If dbo.some_table_function is a inline table valued udf, then it's simply a macro that's expanded so it returns the first 6000 rows as mentioned in no particular order.
If the udf is multi valued, then it's a black box and will always pull in the full dataset before filtering. I don't think this is happening.
Not directly related, but another SO question on TVFs
You may be running into something as simple as caching here - perhaps (for whatever reason) the "TOP" query is cached? Using an index that the other isn't?
In any case the best way to quench your curiosity is to examine the full execution plan for both queries. You can do this right in SQL Management Console and it'll tell you EXACTLY what operations are being completed and how long each is predicted to take.
All SQL implementations are quirky in their own way - SQL Server's no exception. These kind of "whaaaaaa?!" moments are pretty common. ;^)

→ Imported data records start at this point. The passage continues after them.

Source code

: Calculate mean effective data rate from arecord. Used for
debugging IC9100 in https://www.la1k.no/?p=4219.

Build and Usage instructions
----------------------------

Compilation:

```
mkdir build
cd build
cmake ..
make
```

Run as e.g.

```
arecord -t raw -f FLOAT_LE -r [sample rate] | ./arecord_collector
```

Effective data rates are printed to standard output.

It's not necessarily true that the whole table is processed if col1 has an index.
The SQL optimization will choose whether or not to use an index. Perhaps your "TOP" is forcing it to use the index.
If you are using the MSSQL Query Analyzer (The name escapes me) hit Ctrl-K. This will show the execution plan for the query instead of executing it. Mousing over the icons will show the IO/CPU usage, I believe.
I bet one is using an index seek, while the other isn't.
If you have a generic client:
SET SHOWPLAN_ALL ON;
GO
select ...;
go
see http://msdn.microsoft.com/en-us/library/ms187735.aspx for details.
I think Quassnois' suggestion seems very plausible. By adding TOP 6000 you are implicitly giving the optimizer a hint that a fairly small subset of the 200,000 rows are going to be returned. The optimizer then uses an index seek instead of an clustered index scan or table scan.
Another possible explanation could caching, as Jim davis suggests. This is fairly easy to rule out by running the queries again. Try running the one with TOP 6000 first.